▶ **What is expected**
Of the lines in the data below, write out exactly those from the one holding "## Recent Changes" through the one holding "- **Database Updates**: Added", both included.

Collected data:

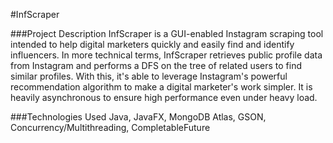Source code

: #InfScraper

###Project Description
InfScraper is a GUI-enabled Instagram scraping tool intended to help digital marketers quickly and easily find and identify influencers. In more technical terms, InfScraper retrieves public profile data from Instagram and performs a DFS on the tree of related users to find similar profiles. With this, it's able to leverage Instagram's powerful recommendation algorithm to make a digital marketer's work simpler. It is heavily asynchronous to ensure high performance even under heavy load. 

###Technologies Used
Java, JavaFX, MongoDB Atlas, GSON, Concurrency/Multithreading, CompletableFuture

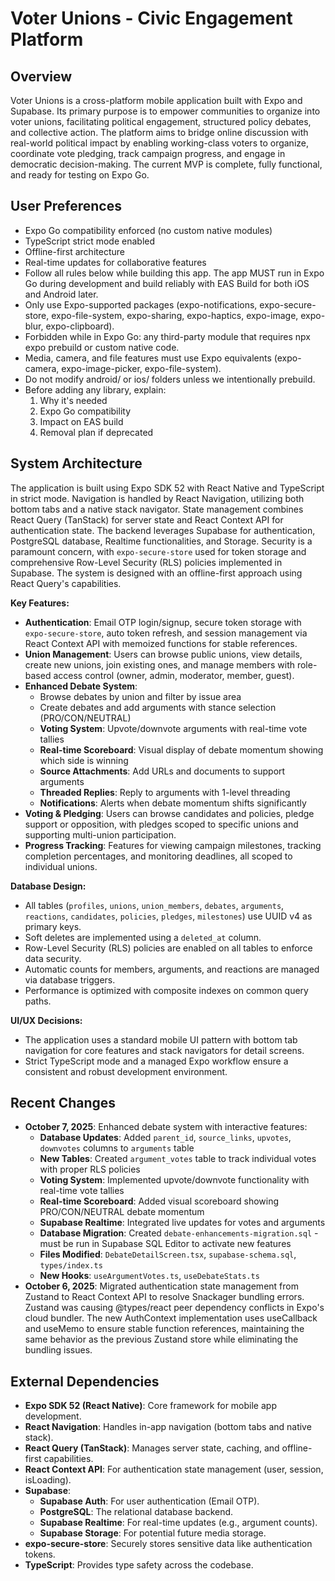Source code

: # Voter Unions - Civic Engagement Platform

## Overview
Voter Unions is a cross-platform mobile application built with Expo and Supabase. Its primary purpose is to empower communities to organize into voter unions, facilitating political engagement, structured policy debates, and collective action. The platform aims to bridge online discussion with real-world political impact by enabling working-class voters to organize, coordinate vote pledging, track campaign progress, and engage in democratic decision-making. The current MVP is complete, fully functional, and ready for testing on Expo Go.

## User Preferences
- Expo Go compatibility enforced (no custom native modules)
- TypeScript strict mode enabled
- Offline-first architecture
- Real-time updates for collaborative features
- Follow all rules below while building this app. The app MUST run in Expo Go during development and build reliably with EAS Build for both iOS and Android later.
- Only use Expo-supported packages (expo-notifications, expo-secure-store, expo-file-system, expo-sharing, expo-haptics, expo-image, expo-blur, expo-clipboard).
- Forbidden while in Expo Go: any third-party module that requires npx expo prebuild or custom native code.
- Media, camera, and file features must use Expo equivalents (expo-camera, expo-image-picker, expo-file-system).
- Do not modify android/ or ios/ folders unless we intentionally prebuild.
- Before adding any library, explain:
  1. Why it's needed
  2. Expo Go compatibility
  3. Impact on EAS build
  4. Removal plan if deprecated

## System Architecture
The application is built using Expo SDK 52 with React Native and TypeScript in strict mode. Navigation is handled by React Navigation, utilizing both bottom tabs and a native stack navigator. State management combines React Query (TanStack) for server state and React Context API for authentication state. The backend leverages Supabase for authentication, PostgreSQL database, Realtime functionalities, and Storage. Security is a paramount concern, with `expo-secure-store` used for token storage and comprehensive Row-Level Security (RLS) policies implemented in Supabase. The system is designed with an offline-first approach using React Query's capabilities.

**Key Features:**
- **Authentication**: Email OTP login/signup, secure token storage with `expo-secure-store`, auto token refresh, and session management via React Context API with memoized functions for stable references.
- **Union Management**: Users can browse public unions, view details, create new unions, join existing ones, and manage members with role-based access control (owner, admin, moderator, member, guest).
- **Enhanced Debate System**: 
  - Browse debates by union and filter by issue area
  - Create debates and add arguments with stance selection (PRO/CON/NEUTRAL)
  - **Voting System**: Upvote/downvote arguments with real-time vote tallies
  - **Real-time Scoreboard**: Visual display of debate momentum showing which side is winning
  - **Source Attachments**: Add URLs and documents to support arguments
  - **Threaded Replies**: Reply to arguments with 1-level threading
  - **Notifications**: Alerts when debate momentum shifts significantly
- **Voting & Pledging**: Users can browse candidates and policies, pledge support or opposition, with pledges scoped to specific unions and supporting multi-union participation.
- **Progress Tracking**: Features for viewing campaign milestones, tracking completion percentages, and monitoring deadlines, all scoped to individual unions.

**Database Design:**
- All tables (`profiles`, `unions`, `union_members`, `debates`, `arguments`, `reactions`, `candidates`, `policies`, `pledges`, `milestones`) use UUID v4 as primary keys.
- Soft deletes are implemented using a `deleted_at` column.
- Row-Level Security (RLS) policies are enabled on all tables to enforce data security.
- Automatic counts for members, arguments, and reactions are managed via database triggers.
- Performance is optimized with composite indexes on common query paths.

**UI/UX Decisions:**
- The application uses a standard mobile UI pattern with bottom tab navigation for core features and stack navigators for detail screens.
- Strict TypeScript mode and a managed Expo workflow ensure a consistent and robust development environment.

## Recent Changes
- **October 7, 2025**: Enhanced debate system with interactive features:
  - **Database Updates**: Added `parent_id`, `source_links`, `upvotes`, `downvotes` columns to `arguments` table
  - **New Tables**: Created `argument_votes` table to track individual votes with proper RLS policies
  - **Voting System**: Implemented upvote/downvote functionality with real-time vote tallies
  - **Real-time Scoreboard**: Added visual scoreboard showing PRO/CON/NEUTRAL debate momentum
  - **Supabase Realtime**: Integrated live updates for votes and arguments
  - **Database Migration**: Created `debate-enhancements-migration.sql` - must be run in Supabase SQL Editor to activate new features
  - **Files Modified**: `DebateDetailScreen.tsx`, `supabase-schema.sql`, `types/index.ts`
  - **New Hooks**: `useArgumentVotes.ts`, `useDebateStats.ts`
- **October 6, 2025**: Migrated authentication state management from Zustand to React Context API to resolve Snackager bundling errors. Zustand was causing @types/react peer dependency conflicts in Expo's cloud bundler. The new AuthContext implementation uses useCallback and useMemo to ensure stable function references, maintaining the same behavior as the previous Zustand store while eliminating the bundling issues.

## External Dependencies
- **Expo SDK 52 (React Native)**: Core framework for mobile app development.
- **React Navigation**: Handles in-app navigation (bottom tabs and native stack).
- **React Query (TanStack)**: Manages server state, caching, and offline-first capabilities.
- **React Context API**: For authentication state management (user, session, isLoading).
- **Supabase**:
    - **Supabase Auth**: For user authentication (Email OTP).
    - **PostgreSQL**: The relational database backend.
    - **Supabase Realtime**: For real-time updates (e.g., argument counts).
    - **Supabase Storage**: For potential future media storage.
- **expo-secure-store**: Securely stores sensitive data like authentication tokens.
- **TypeScript**: Provides type safety across the codebase.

▶ **Worked solution**
## Recent Changes
- **October 7, 2025**: Enhanced debate system with interactive features:
  - **Database Updates**: Added `parent_id`, `source_links`, `upvotes`, `downvotes` columns to `arguments` table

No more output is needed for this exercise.